Cuando volvieron de aquél viaje a Mallorca, nada volvió a
ser igual.
Manuela se había casado cincuenta años atrás con Antonio, un
hombre de complexión fuerte, famoso en el pueblo por su vehemencia y sus dotes
de mando a la hora de dirigir las tareas del campo ya que era capataz de una
gran extensión de tierra.
Fuera del trabajo, era afable con todo el mundo, aunque en
ocasiones Manuela,había notado algún gesto desconcertante para con ella, que no
comprendía muy bien. Para Manuela, salir del amparo de sus padres, que la
cuidaban con esmero, le había resultado más fácil porque vio en Antonio la
protección que necesitaba, pues ella misma se consideraba demasiado ingenua para estar casada.
Cuando acabó la boda y se quedaron solos en la alcoba, todo
cambió de repente. El hombre amable se tornó en déspota dejando bien claro
quién mandaba allí diciéndole: Ponte mis pantalones.- ¿Cómo?-Contestó ella.
Pensando que se trataba de un juego Manuela accedió a ponérselos, pero cual no
fue su sorpresa cuando se vio de pronto empujada violentamente hacia el suelo
mientras él se los arrancaba con furia.
-Que no se te olvide nunca que los pantalones en esta casa
solo los llevo yo.
Ella no tardó en
reaccionar pasando en ese instante del asombro a la sumisión, pues debido a su
falta de experiencia, pensó que eso sería lo normal en su nueva situación. Así
debían ser las mujeres casadas.
Pasaron los años y todo iba bien aparentemente, todo siempre
que ella le hiciera caso en todo, se
mantuviera siempre un paso por detrás y
hablara poco. Y que no se le ocurriera opinar en público delante de él ni mucho
menos contradecirle.- Tú no entiendes de
esto. Estás más guapa callada. Es lo que tenía que oir cada vez que ella intentaba
expresarse de alguna forma, pero lo asumía con normalidad y no se quejaba.

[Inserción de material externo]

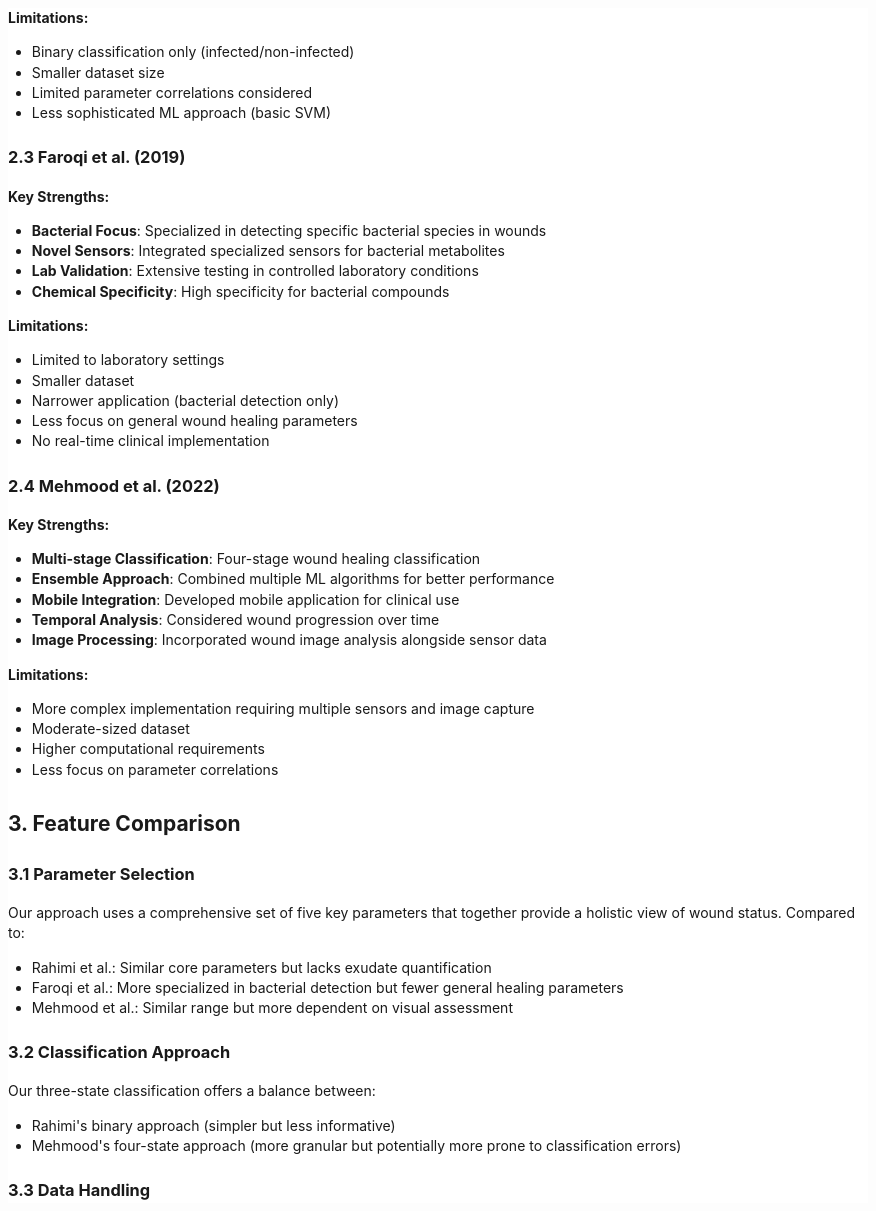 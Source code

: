 **Limitations:**
- Binary classification only (infected/non-infected)
- Smaller dataset size
- Limited parameter correlations considered
- Less sophisticated ML approach (basic SVM)

### 2.3 Faroqi et al. (2019)

**Key Strengths:**
- **Bacterial Focus**: Specialized in detecting specific bacterial species in wounds
- **Novel Sensors**: Integrated specialized sensors for bacterial metabolites
- **Lab Validation**: Extensive testing in controlled laboratory conditions
- **Chemical Specificity**: High specificity for bacterial compounds

**Limitations:**
- Limited to laboratory settings
- Smaller dataset
- Narrower application (bacterial detection only)
- Less focus on general wound healing parameters
- No real-time clinical implementation

### 2.4 Mehmood et al. (2022)

**Key Strengths:**
- **Multi-stage Classification**: Four-stage wound healing classification
- **Ensemble Approach**: Combined multiple ML algorithms for better performance
- **Mobile Integration**: Developed mobile application for clinical use
- **Temporal Analysis**: Considered wound progression over time
- **Image Processing**: Incorporated wound image analysis alongside sensor data

**Limitations:**
- More complex implementation requiring multiple sensors and image capture
- Moderate-sized dataset
- Higher computational requirements
- Less focus on parameter correlations

## 3. Feature Comparison

### 3.1 Parameter Selection

Our approach uses a comprehensive set of five key parameters that together provide a holistic view of wound status. Compared to:
- Rahimi et al.: Similar core parameters but lacks exudate quantification
- Faroqi et al.: More specialized in bacterial detection but fewer general healing parameters
- Mehmood et al.: Similar range but more dependent on visual assessment

### 3.2 Classification Approach

Our three-state classification offers a balance between:
- Rahimi's binary approach (simpler but less informative)
- Mehmood's four-state approach (more granular but potentially more prone to classification errors)

### 3.3 Data Handling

Antonio, que era quién disponía y organizaba todo lo que se
hacía en la casa, planificó un día un viaje a Mallorca. En el barco
coincidieron por casualidad con un antiguo compañero de Antonio que viajaba con
su esposa, Angelita.
Manuela congenió muy bién con Angelita. Esta, que era una
mujer bastante despierta, se dio cuenta enseguida que detrás de la apariencia
amable de Antonio se escondía otra persona. Pudo observar como cada vez que Manuela abría la boca, los ojos
del hombre se clavaban en ella. Él intentaba ocultar su cólera, pero el rojo
sangre iba ganando terreno en todo su rostro delatándolo sin remedio.
Una de las pocas veces que pudieron estar solas las dos
mujeres, Angelita miró a los ojos a Manuela y le dijo: Eres libre. Puedes y
debes hablar. Decir lo que piensas estés equivocada o no, da igual. No le
perteneces.
Se despidieron y volvieron a sus respectivas casas.
Eran las cinco de la tarde de un tórrido verano. Antonio como
de costumbre, se dirigió a su mujer con los ojos fijos en el televisor, pues nunca le miraba a la
cara cuando le hablaba, diciéndole:
-Niña, tráeme el café.
Se hizo el silencio.
-¿Estás sorda? Que me traigas el café.
Manuela, le miró fijamente, como no lo había hecho nunca, y
le contestó: No.
-¿Cómo dices? Le preguntó incrédulo su marido.
-No. Si quieres café,
póntelo tú.
Acto seguido, Manuela se levantó tranquilamente... dio un
paso…luego otro y otro y comprobó que no
se tambaleaba. Sintió al momento como si se hubiera despojado de pesados y
sucios harapos . Abrió la puerta de la calle mientras dejaba atrás los gritos enfurecidos
de aquella bestia. Una vez fuera, respiró profundamente y aspiró oxígeno
mezclado con libertad.
Se sintió fuerte y lo suficientemente ligera como para irse
equipando poco a poco hasta conseguir los aperos suficientes que le permitieran
recomponer su vida y andar.
A la mañana siguiente alguien encontraba en la era a una
mujer muerta y con algo parecido a un pantalón viejo, silenciando su boca.